Newman makes the entirely despicable Hud a halfway likeable cad. But it’s only Hud’s charm and near constant drunkenness that keeps a lid on the torment he contains. He’s quick to pick a fight, break up a marriage, even assault Neal after their good-natured flirting takes a dark turn. He battles constantly with his disapproving father, blaming him for rolling over and giving up the ranch, instead of taking the easy but dishonest way out. He has failed in becoming a man, in the eyes of his father, and he begins straying even farther from the path he was expected to follow.

The beautiful black-and-white of Hud is the product of James Wong Howe, cinematographer for dozens of films from the 1920s through the 1970s, and the beautiful bleak landscape is courtesy of south and west Texas. The script, based on a novel by Larry McMurtry, is as sparse and brittle as that scrub country. “It’s a lonely ol’ night, isn’t it?” asks Lonnie as he tags along along one of Hud’s sprees.

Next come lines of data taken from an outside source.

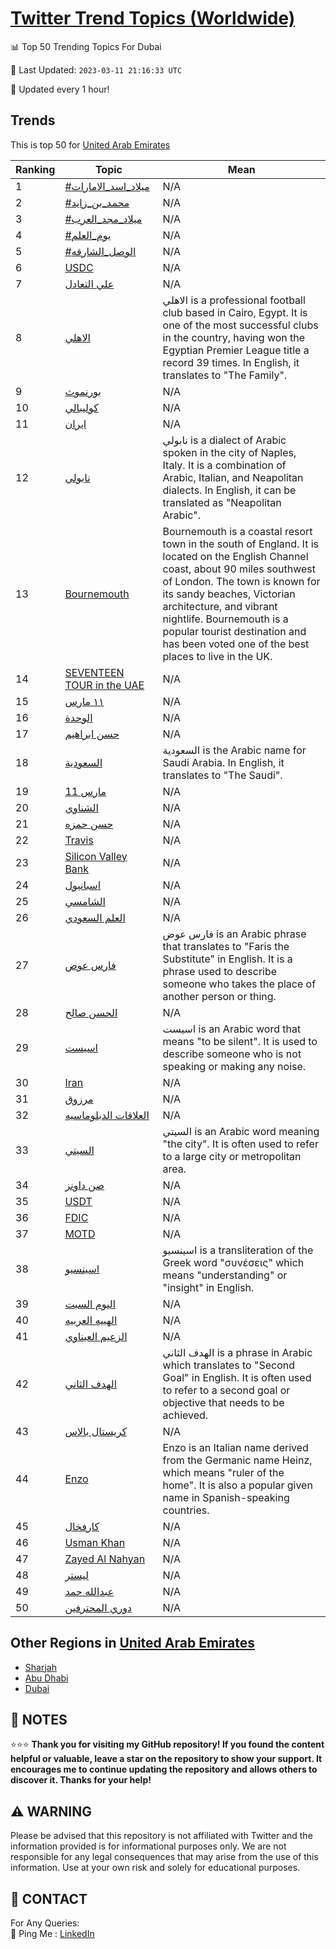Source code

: [Twitter Trend Topics (Worldwide)](https://github.com/ErcinDedeoglu/Twitter-Trend-Topics)
==========


📊 Top 50 Trending Topics For Dubai

📆 Last Updated: `2023-03-11 21:16:33 UTC`

🔧 Updated every 1 hour!


## Trends

This is top 50 for [United Arab Emirates](</United Arab Emirates>)

| Ranking | Topic | Mean |
| ------- | ------------ | ------------ |
| 1 | [#ميلاد_اسد_الامارات](http://twitter.com/search?q=%23%d9%85%d9%8a%d9%84%d8%a7%d8%af_%d8%a7%d8%b3%d8%af_%d8%a7%d9%84%d8%a7%d9%85%d8%a7%d8%b1%d8%a7%d8%aa) | N/A |
| 2 | [#محمد_بن_زايد](http://twitter.com/search?q=%23%d9%85%d8%ad%d9%85%d8%af_%d8%a8%d9%86_%d8%b2%d8%a7%d9%8a%d8%af) | N/A |
| 3 | [#ميلاد_مجد_العرب](http://twitter.com/search?q=%23%d9%85%d9%8a%d9%84%d8%a7%d8%af_%d9%85%d8%ac%d8%af_%d8%a7%d9%84%d8%b9%d8%b1%d8%a8) | N/A |
| 4 | [#يوم_العلم](http://twitter.com/search?q=%23%d9%8a%d9%88%d9%85_%d8%a7%d9%84%d8%b9%d9%84%d9%85) | N/A |
| 5 | [#الوصل_الشارقه](http://twitter.com/search?q=%23%d8%a7%d9%84%d9%88%d8%b5%d9%84_%d8%a7%d9%84%d8%b4%d8%a7%d8%b1%d9%82%d9%87) | N/A |
| 6 | [USDC](http://twitter.com/search?q=USDC) | N/A |
| 7 | [علي التعادل](http://twitter.com/search?q=%d8%b9%d9%84%d9%8a+%d8%a7%d9%84%d8%aa%d8%b9%d8%a7%d8%af%d9%84) | N/A |
| 8 | [الاهلي](http://twitter.com/search?q=%d8%a7%d9%84%d8%a7%d9%87%d9%84%d9%8a) | الاهلي is a professional football club based in Cairo, Egypt. It is one of the most successful clubs in the country, having won the Egyptian Premier League title a record 39 times. In English, it translates to "The Family". |
| 9 | [بورنموث](http://twitter.com/search?q=%d8%a8%d9%88%d8%b1%d9%86%d9%85%d9%88%d8%ab) | N/A |
| 10 | [كوليبالي](http://twitter.com/search?q=%d9%83%d9%88%d9%84%d9%8a%d8%a8%d8%a7%d9%84%d9%8a) | N/A |
| 11 | [ايران](http://twitter.com/search?q=%d8%a7%d9%8a%d8%b1%d8%a7%d9%86) | N/A |
| 12 | [نابولي](http://twitter.com/search?q=%d9%86%d8%a7%d8%a8%d9%88%d9%84%d9%8a) | نابولي is a dialect of Arabic spoken in the city of Naples, Italy. It is a combination of Arabic, Italian, and Neapolitan dialects. In English, it can be translated as "Neapolitan Arabic". |
| 13 | [Bournemouth](http://twitter.com/search?q=Bournemouth) | Bournemouth is a coastal resort town in the south of England. It is located on the English Channel coast, about 90 miles southwest of London. The town is known for its sandy beaches, Victorian architecture, and vibrant nightlife. Bournemouth is a popular tourist destination and has been voted one of the best places to live in the UK. |
| 14 | [SEVENTEEN TOUR in the UAE](http://twitter.com/search?q=SEVENTEEN+TOUR+in+the+UAE) | N/A |
| 15 | [١١ مارس](http://twitter.com/search?q=%d9%a1%d9%a1+%d9%85%d8%a7%d8%b1%d8%b3) | N/A |
| 16 | [الوحدة](http://twitter.com/search?q=%d8%a7%d9%84%d9%88%d8%ad%d8%af%d8%a9) | N/A |
| 17 | [حسن ابراهيم](http://twitter.com/search?q=%d8%ad%d8%b3%d9%86+%d8%a7%d8%a8%d8%b1%d8%a7%d9%87%d9%8a%d9%85) | N/A |
| 18 | [السعودية](http://twitter.com/search?q=%d8%a7%d9%84%d8%b3%d8%b9%d9%88%d8%af%d9%8a%d8%a9) | السعودية is the Arabic name for Saudi Arabia. In English, it translates to "The Saudi". |
| 19 | [11 مارس](http://twitter.com/search?q=11+%d9%85%d8%a7%d8%b1%d8%b3) | N/A |
| 20 | [الشناوي](http://twitter.com/search?q=%d8%a7%d9%84%d8%b4%d9%86%d8%a7%d9%88%d9%8a) | N/A |
| 21 | [حسن حمزه](http://twitter.com/search?q=%d8%ad%d8%b3%d9%86+%d8%ad%d9%85%d8%b2%d9%87) | N/A |
| 22 | [Travis](http://twitter.com/search?q=Travis) | N/A |
| 23 | [Silicon Valley Bank](http://twitter.com/search?q=Silicon+Valley+Bank) | N/A |
| 24 | [اسبانيول](http://twitter.com/search?q=%d8%a7%d8%b3%d8%a8%d8%a7%d9%86%d9%8a%d9%88%d9%84) | N/A |
| 25 | [الشامسي](http://twitter.com/search?q=%d8%a7%d9%84%d8%b4%d8%a7%d9%85%d8%b3%d9%8a) | N/A |
| 26 | [العلم السعودي](http://twitter.com/search?q=%d8%a7%d9%84%d8%b9%d9%84%d9%85+%d8%a7%d9%84%d8%b3%d8%b9%d9%88%d8%af%d9%8a) | N/A |
| 27 | [فارس عوض](http://twitter.com/search?q=%d9%81%d8%a7%d8%b1%d8%b3+%d8%b9%d9%88%d8%b6) | فارس عوض is an Arabic phrase that translates to "Faris the Substitute" in English. It is a phrase used to describe someone who takes the place of another person or thing. |
| 28 | [الحسن صالح](http://twitter.com/search?q=%d8%a7%d9%84%d8%ad%d8%b3%d9%86+%d8%b5%d8%a7%d9%84%d8%ad) | N/A |
| 29 | [اسيست](http://twitter.com/search?q=%d8%a7%d8%b3%d9%8a%d8%b3%d8%aa) | اسيست is an Arabic word that means "to be silent". It is used to describe someone who is not speaking or making any noise. |
| 30 | [Iran](http://twitter.com/search?q=Iran) | N/A |
| 31 | [مرزوق](http://twitter.com/search?q=%d9%85%d8%b1%d8%b2%d9%88%d9%82) | N/A |
| 32 | [العلاقات الدبلوماسيه](http://twitter.com/search?q=%d8%a7%d9%84%d8%b9%d9%84%d8%a7%d9%82%d8%a7%d8%aa+%d8%a7%d9%84%d8%af%d8%a8%d9%84%d9%88%d9%85%d8%a7%d8%b3%d9%8a%d9%87) | N/A |
| 33 | [السيتي](http://twitter.com/search?q=%d8%a7%d9%84%d8%b3%d9%8a%d8%aa%d9%8a) | السيتي is an Arabic word meaning "the city". It is often used to refer to a large city or metropolitan area. |
| 34 | [صن داونز](http://twitter.com/search?q=%d8%b5%d9%86+%d8%af%d8%a7%d9%88%d9%86%d8%b2) | N/A |
| 35 | [USDT](http://twitter.com/search?q=USDT) | N/A |
| 36 | [FDIC](http://twitter.com/search?q=FDIC) | N/A |
| 37 | [MOTD](http://twitter.com/search?q=MOTD) | N/A |
| 38 | [اسينسيو](http://twitter.com/search?q=%d8%a7%d8%b3%d9%8a%d9%86%d8%b3%d9%8a%d9%88) | اسينسيو is a transliteration of the Greek word "συνέσεις" which means "understanding" or "insight" in English. |
| 39 | [اليوم السبت](http://twitter.com/search?q=%d8%a7%d9%84%d9%8a%d9%88%d9%85+%d8%a7%d9%84%d8%b3%d8%a8%d8%aa) | N/A |
| 40 | [الهييه العربيه](http://twitter.com/search?q=%d8%a7%d9%84%d9%87%d9%8a%d9%8a%d9%87+%d8%a7%d9%84%d8%b9%d8%b1%d8%a8%d9%8a%d9%87) | N/A |
| 41 | [الزعيم العيناوي](http://twitter.com/search?q=%d8%a7%d9%84%d8%b2%d8%b9%d9%8a%d9%85+%d8%a7%d9%84%d8%b9%d9%8a%d9%86%d8%a7%d9%88%d9%8a) | N/A |
| 42 | [الهدف الثاني](http://twitter.com/search?q=%d8%a7%d9%84%d9%87%d8%af%d9%81+%d8%a7%d9%84%d8%ab%d8%a7%d9%86%d9%8a) | الهدف الثاني is a phrase in Arabic which translates to "Second Goal" in English. It is often used to refer to a second goal or objective that needs to be achieved. |
| 43 | [كريستال بالاس](http://twitter.com/search?q=%d9%83%d8%b1%d9%8a%d8%b3%d8%aa%d8%a7%d9%84+%d8%a8%d8%a7%d9%84%d8%a7%d8%b3) | N/A |
| 44 | [Enzo](http://twitter.com/search?q=Enzo) | Enzo is an Italian name derived from the Germanic name Heinz, which means "ruler of the home". It is also a popular given name in Spanish-speaking countries. |
| 45 | [كارفخال](http://twitter.com/search?q=%d9%83%d8%a7%d8%b1%d9%81%d8%ae%d8%a7%d9%84) | N/A |
| 46 | [Usman Khan](http://twitter.com/search?q=Usman+Khan) | N/A |
| 47 | [Zayed Al Nahyan](http://twitter.com/search?q=Zayed+Al+Nahyan) | N/A |
| 48 | [ليستر](http://twitter.com/search?q=%d9%84%d9%8a%d8%b3%d8%aa%d8%b1) | N/A |
| 49 | [عبدالله حمد](http://twitter.com/search?q=%d8%b9%d8%a8%d8%af%d8%a7%d9%84%d9%84%d9%87+%d8%ad%d9%85%d8%af) | N/A |
| 50 | [دوري المحترفين](http://twitter.com/search?q=%d8%af%d9%88%d8%b1%d9%8a+%d8%a7%d9%84%d9%85%d8%ad%d8%aa%d8%b1%d9%81%d9%8a%d9%86) | N/A |



## Other Regions in [United Arab Emirates](</United Arab Emirates>)

* [Sharjah](</United Arab Emirates/Sharjah.md>)
* [Abu Dhabi](</United Arab Emirates/Abu Dhabi.md>)
* [Dubai](</United Arab Emirates/Dubai.md>)



## 📝 NOTES

⭐⭐⭐ **Thank you for visiting my GitHub repository! If you found the content helpful or valuable, leave a star on the repository to show your support. It encourages me to continue updating the repository and allows others to discover it. Thanks for your help!**


## ⚠️ WARNING

Please be advised that this repository is not affiliated with Twitter and the information provided is for informational purposes only. We are not responsible for any legal consequences that may arise from the use of this information. Use at your own risk and solely for educational purposes.


## 📨 CONTACT

 For Any Queries:  
            🏓 Ping Me : [LinkedIn](https://www.linkedin.com/in/ercindedeoglu/)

“Ain’t they all,” is the sad response.

Ultimately, Lonnie faces the choice whether to become the man that Hud has turned into, all talk and bluster, irresponsible and full of himself, or to become a man like his grandfather, making hard choices and holding back the pain of turning over the world to people who, more and more, are like his wayward son. Paul Newman played many a more likeable character, but even when playing a ne’er-do-well like Hud, he does everything right.